Помимо типичной для всего народного эпоса гиперболизации, сказавшейся не только в масштабе изображаемых событий, но и в картинах сверхчеловеческой силы и ловкости отдельных персонажей, а также в идеализации главных героев (Роланд, Карл, Турпин), характерно насыщение всего рассказа идеей религиозной борьбы с мусульманством и особой миссии Франции в этой борьбе. Эта идея нашла свое яркое выражение в многочисленных молитвах, небесных знамениях, религиозных призывах, наполняющих поэму, в очернении “язычников” – мавров, в неоднократном подчеркивании особого покровительства, оказываемого Карлу богом, в изображении Роланда рыцарем-вассалом Карла и вассалом господа, которому он перед смертью протягивает, как сюзерену, свою перчатку, наконец, в образе архиепископа Турпина, который одной рукой благословляет на бой французских рыцарей и отпускает грехи умирающим, а другой сам поражает врагов, олицетворяя единение меча и креста в борьбе с “неверными”.
На дошедшую до нас редакцию “Песни о Роланде” оказала явное влияние пропаганда первого крестового похода, увлекшая весьма широкие слои населения Франции. Но в основе самой ранней формы эпического предания о Роланде (которая до нас не дошла, но которую мы можем с некоторым вероятием реконструировать) лежит та же самая идея крестового похода, только в другом, более старом и ограниченном варианте ее, заключавшемся не в завоевании Палестины, а в оказании помощи испанским христианам, притесняемым маврами, и в конечном изгнании последних из Испании. Этот момент был связан с актуальнейшей проблемой французской политики VIII – IX вв.

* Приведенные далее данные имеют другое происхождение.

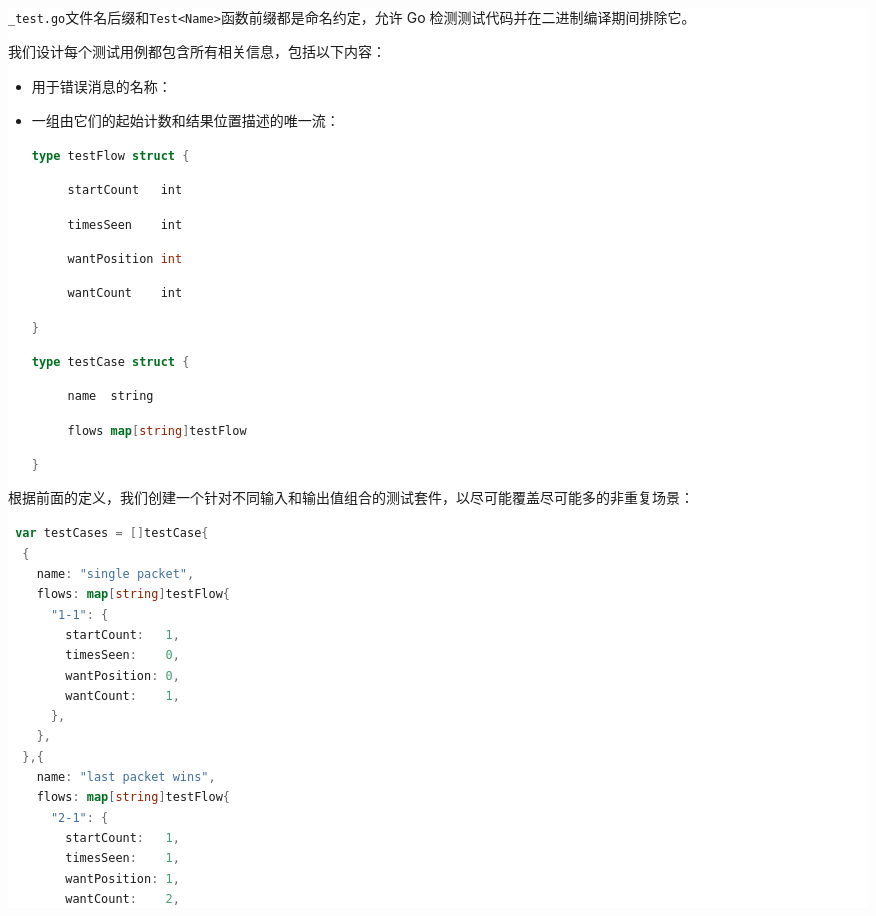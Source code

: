 `_test.go`文件名后缀和`Test<Name>`函数前缀都是命名约定，允许 Go 检测测试代码并在二进制编译期间排除它。

我们设计每个测试用例都包含所有相关信息，包括以下内容：

+   用于错误消息的名称：

+   一组由它们的起始计数和结果位置描述的唯一流：

    ```go
    type testFlow struct {
    ```

    ```go
         startCount   int
    ```

    ```go
         timesSeen    int
    ```

    ```go
         wantPosition int
    ```

    ```go
         wantCount    int
    ```

    ```go
    }
    ```

    ```go
    type testCase struct {
    ```

    ```go
         name  string
    ```

    ```go
         flows map[string]testFlow
    ```

    ```go
    }
    ```

根据前面的定义，我们创建一个针对不同输入和输出值组合的测试套件，以尽可能覆盖尽可能多的非重复场景：

```go
 var testCases = []testCase{
  {
    name: "single packet",
    flows: map[string]testFlow{
      "1-1": {
        startCount:   1,
        timesSeen:    0,
        wantPosition: 0,
        wantCount:    1,
      },
    },
  },{
    name: "last packet wins",
    flows: map[string]testFlow{
      "2-1": {
        startCount:   1,
        timesSeen:    1,
        wantPosition: 1,
        wantCount:    2,
```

В 732 г. Карл Мар-телл, дед Карла Великого, разбив арабов при Пуатье, остановил наступление их на Европу. Однако и после этого, в конце VIII и особенно в начале IX в., т. е. именно в ту пору, когда происходило поэтическое оформление предания о Ронсевальской битве, между французами и арабами шла упорная борьба как в форме походов французов в северную Испанию (где около800 г. Карл Великий основал Испанскую марку), так и в форме защиты населения южной Франции от постоянных набегов арабов. Эти войны очень рано стали истолковываться как дело патриотическое, а вместе с тем и “богоугодное”, клонящееся к искоренению “язычества”, и в одной из хроник экспедиция 778 г. была задним числом переосмыслена как стремление “с помощью Христа поддержать церковь, страдающую под жесточайшим игом сарацин”.

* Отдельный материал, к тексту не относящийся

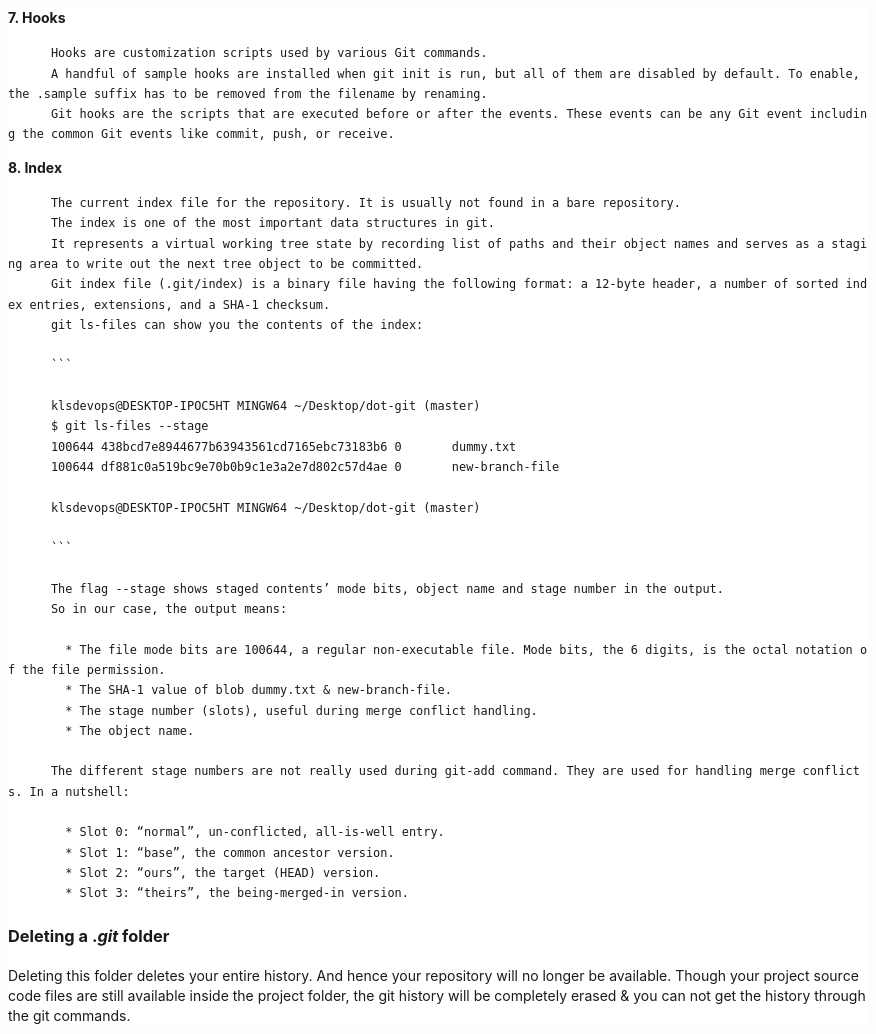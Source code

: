 **7. Hooks**

          Hooks are customization scripts used by various Git commands. 
          A handful of sample hooks are installed when git init is run, but all of them are disabled by default. To enable, the .sample suffix has to be removed from the filename by renaming.
          Git hooks are the scripts that are executed before or after the events. These events can be any Git event including the common Git events like commit, push, or receive. 
  
**8. Index**

          The current index file for the repository. It is usually not found in a bare repository.
          The index is one of the most important data structures in git.
          It represents a virtual working tree state by recording list of paths and their object names and serves as a staging area to write out the next tree object to be committed.
          Git index file (.git/index) is a binary file having the following format: a 12-byte header, a number of sorted index entries, extensions, and a SHA-1 checksum. 
          git ls-files can show you the contents of the index:
          
          ```
          
          klsdevops@DESKTOP-IPOC5HT MINGW64 ~/Desktop/dot-git (master)
          $ git ls-files --stage
          100644 438bcd7e8944677b63943561cd7165ebc73183b6 0       dummy.txt
          100644 df881c0a519bc9e70b0b9c1e3a2e7d802c57d4ae 0       new-branch-file

          klsdevops@DESKTOP-IPOC5HT MINGW64 ~/Desktop/dot-git (master)

          ```
           
          The flag --stage shows staged contents’ mode bits, object name and stage number in the output.
          So in our case, the output means:

            * The file mode bits are 100644, a regular non-executable file. Mode bits, the 6 digits, is the octal notation of the file permission.
            * The SHA-1 value of blob dummy.txt & new-branch-file.
            * The stage number (slots), useful during merge conflict handling.
            * The object name.
          
          The different stage numbers are not really used during git-add command. They are used for handling merge conflicts. In a nutshell:

            * Slot 0: “normal”, un-conflicted, all-is-well entry.
            * Slot 1: “base”, the common ancestor version.
            * Slot 2: “ours”, the target (HEAD) version.
            * Slot 3: “theirs”, the being-merged-in version.
  
  
  ### Deleting a ._git_ folder
  
  Deleting this folder deletes your entire history. And hence your repository will no longer be available. Though your project source code files are still available inside the project folder, the git history will be completely erased & you can not get the history through the git commands.
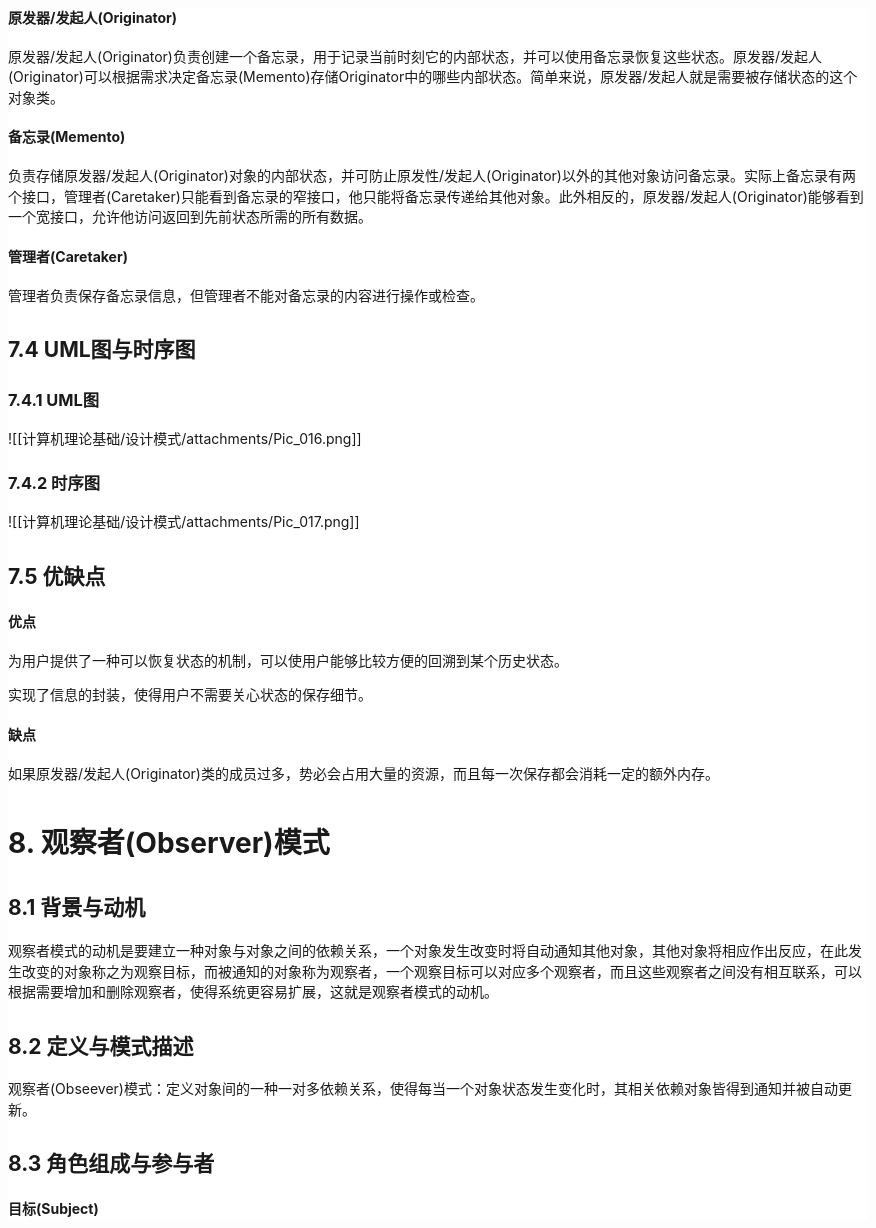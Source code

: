 #### 原发器/发起人(Originator)

原发器/发起人(Originator)负责创建一个备忘录，用于记录当前时刻它的内部状态，并可以使用备忘录恢复这些状态。原发器/发起人(Originator)可以根据需求决定备忘录(Memento)存储Originator中的哪些内部状态。简单来说，原发器/发起人就是需要被存储状态的这个对象类。

#### 备忘录(Memento)

负责存储原发器/发起人(Originator)对象的内部状态，并可防止原发性/发起人(Originator)以外的其他对象访问备忘录。实际上备忘录有两个接口，管理者(Caretaker)只能看到备忘录的窄接口，他只能将备忘录传递给其他对象。此外相反的，原发器/发起人(Originator)能够看到一个宽接口，允许他访问返回到先前状态所需的所有数据。

#### 管理者(Caretaker)

管理者负责保存备忘录信息，但管理者不能对备忘录的内容进行操作或检查。

## 7.4 UML图与时序图

### 7.4.1 UML图

![[计算机理论基础/设计模式/attachments/Pic_016.png]]

### 7.4.2 时序图

![[计算机理论基础/设计模式/attachments/Pic_017.png]]

## 7.5 优缺点

#### 优点

为用户提供了一种可以恢复状态的机制，可以使用户能够比较方便的回溯到某个历史状态。

实现了信息的封装，使得用户不需要关心状态的保存细节。

#### 缺点

如果原发器/发起人(Originator)类的成员过多，势必会占用大量的资源，而且每一次保存都会消耗一定的额外内存。

# 8. 观察者(Observer)模式

## 8.1 背景与动机

观察者模式的动机是要建立一种对象与对象之间的依赖关系，一个对象发生改变时将自动通知其他对象，其他对象将相应作出反应，在此发生改变的对象称之为观察目标，而被通知的对象称为观察者，一个观察目标可以对应多个观察者，而且这些观察者之间没有相互联系，可以根据需要增加和删除观察者，使得系统更容易扩展，这就是观察者模式的动机。

## 8.2 定义与模式描述

观察者(Obseever)模式：定义对象间的一种一对多依赖关系，使得每当一个对象状态发生变化时，其相关依赖对象皆得到通知并被自动更新。

## 8.3 角色组成与参与者

#### 目标(Subject)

Эта идея ожила снова в последней четверти XI в., когда под влиянием агитации французских монахов наряду с подготовкой похода в Палестину французские рыцари и монахи во множестве устремились в Испанию, чтобы там сражаться под знаменем Альфонса VI, короля Кастилии, с маврами и организовывать церковь в отвоеванных у мусульман областях. Из этого двойного корня – патриотического и религиозного – и развилось народно-героическое и вместе с тем рыцарское содержание поэмы.
Однако содержание “Песни о Роланде” далеко не исчерпывается одушевляющей ее национально-религиозной идеей. В ней с огромной силой отразились социально-политические противоречия, характерные для интенсивно развивающегося в X-XI вв. феодализма. Эта вторая проблема вводится в поэму эпизодом предательства Ганелона. Поводом для включения этого эпизода в сказание могло явиться желание певцов-сказителей объяснить внешней роковой причиной поражение “непобедимой” армии Карла Великого.
Но образ Ганелона не только определяет перипетии сюжета. Ганелон не просто изменник, но выражение некоего мощного злого начала, враждебного всякому общенародному делу, олицетворение феодального, анархического эгоизма. Это начало в поэме показано во всей его силе, с большой художественной объективностью.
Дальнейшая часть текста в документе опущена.